> How to complete this task:
Lines below starting with the line with "- [🤖 Intelligent" and going on through the line with "- 🤖 **Conversational" must be output exactly; the rest of the records must be left out.

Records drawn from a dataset
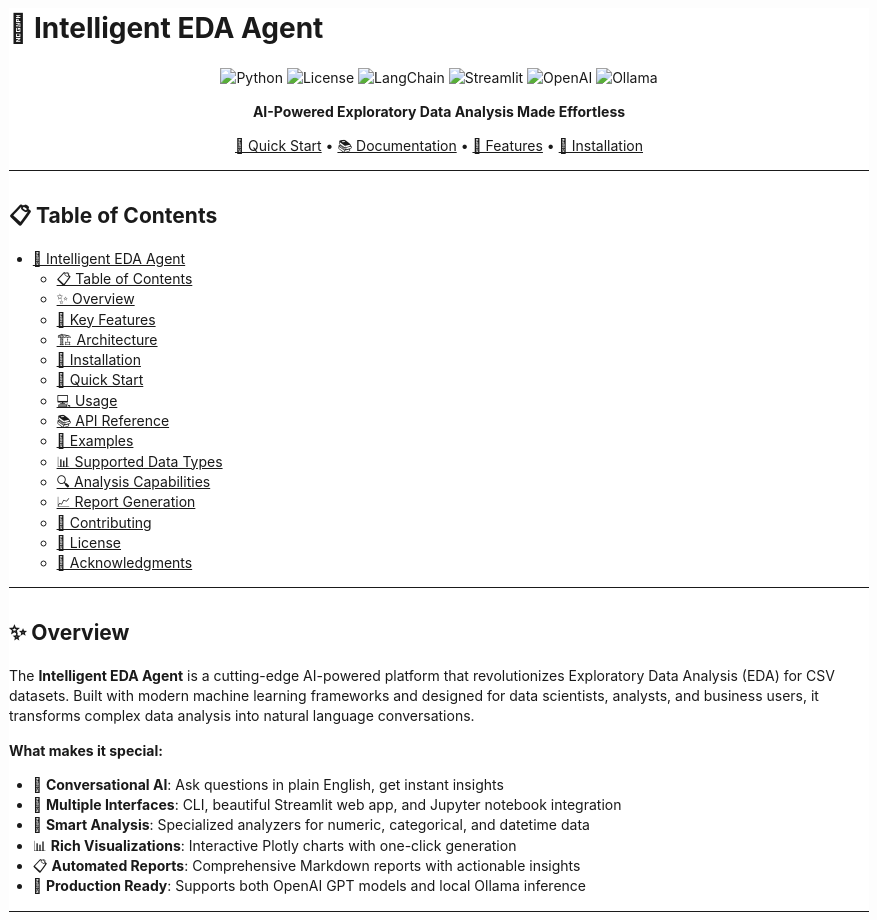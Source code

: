 # 🤖 Intelligent EDA Agent

<div align="center">

![Python](https://img.shields.io/badge/Python-3.8+-blue.svg)
![License](https://img.shields.io/badge/License-MIT-green.svg)
![LangChain](https://img.shields.io/badge/LangChain-0.1+-orange.svg)
![Streamlit](https://img.shields.io/badge/Streamlit-1.25+-red.svg)
![OpenAI](https://img.shields.io/badge/OpenAI-GPT--4o--mini-green.svg)
![Ollama](https://img.shields.io/badge/Ollama-Qwen3:4b-purple.svg)

**AI-Powered Exploratory Data Analysis Made Effortless**

[🚀 Quick Start](#-quick-start) • [📚 Documentation](#-documentation) • [🎯 Features](#-features) • [🔧 Installation](#-installation)

</div>

---

## 📋 Table of Contents

- [🤖 Intelligent EDA Agent](#-intelligent-eda-agent)
  - [📋 Table of Contents](#-table-of-contents)
  - [✨ Overview](#-overview)
  - [🎯 Key Features](#-key-features)
  - [🏗️ Architecture](#️-architecture)
  - [🔧 Installation](#-installation)
  - [🚀 Quick Start](#-quick-start)
  - [💻 Usage](#-usage)
  - [📚 API Reference](#-api-reference)
  - [🎨 Examples](#-examples)
  - [📊 Supported Data Types](#-supported-data-types)
  - [🔍 Analysis Capabilities](#-analysis-capabilities)
  - [📈 Report Generation](#-report-generation)
  - [🤝 Contributing](#-contributing)
  - [📄 License](#-license)
  - [🙏 Acknowledgments](#-acknowledgments)

---

## ✨ Overview

The **Intelligent EDA Agent** is a cutting-edge AI-powered platform that revolutionizes Exploratory Data Analysis (EDA) for CSV datasets. Built with modern machine learning frameworks and designed for data scientists, analysts, and business users, it transforms complex data analysis into natural language conversations.

**What makes it special:**
- 🤖 **Conversational AI**: Ask questions in plain English, get instant insights
- 🎨 **Multiple Interfaces**: CLI, beautiful Streamlit web app, and Jupyter notebook integration
- 🧠 **Smart Analysis**: Specialized analyzers for numeric, categorical, and datetime data
- 📊 **Rich Visualizations**: Interactive Plotly charts with one-click generation
- 📋 **Automated Reports**: Comprehensive Markdown reports with actionable insights
- 🚀 **Production Ready**: Supports both OpenAI GPT models and local Ollama inference

---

> Solution:
- [🤖 Intelligent EDA Agent](#-intelligent-eda-agent)
  - [📋 Table of Contents](#-table-of-contents)
  - [✨ Overview](#-overview)
  - [🎯 Key Features](#-key-features)
  - [🏗️ Architecture](#️-architecture)
  - [🔧 Installation](#-installation)
  - [🚀 Quick Start](#-quick-start)
  - [💻 Usage](#-usage)
  - [📚 API Reference](#-api-reference)
  - [🎨 Examples](#-examples)
  - [📊 Supported Data Types](#-supported-data-types)
  - [🔍 Analysis Capabilities](#-analysis-capabilities)
  - [📈 Report Generation](#-report-generation)
  - [🤝 Contributing](#-contributing)
  - [📄 License](#-license)
  - [🙏 Acknowledgments](#-acknowledgments)

---

## ✨ Overview

The **Intelligent EDA Agent** is a cutting-edge AI-powered platform that revolutionizes Exploratory Data Analysis (EDA) for CSV datasets. Built with modern machine learning frameworks and designed for data scientists, analysts, and business users, it transforms complex data analysis into natural language conversations.

**What makes it special:**
- 🤖 **Conversational AI**: Ask questions in plain English, get instant insights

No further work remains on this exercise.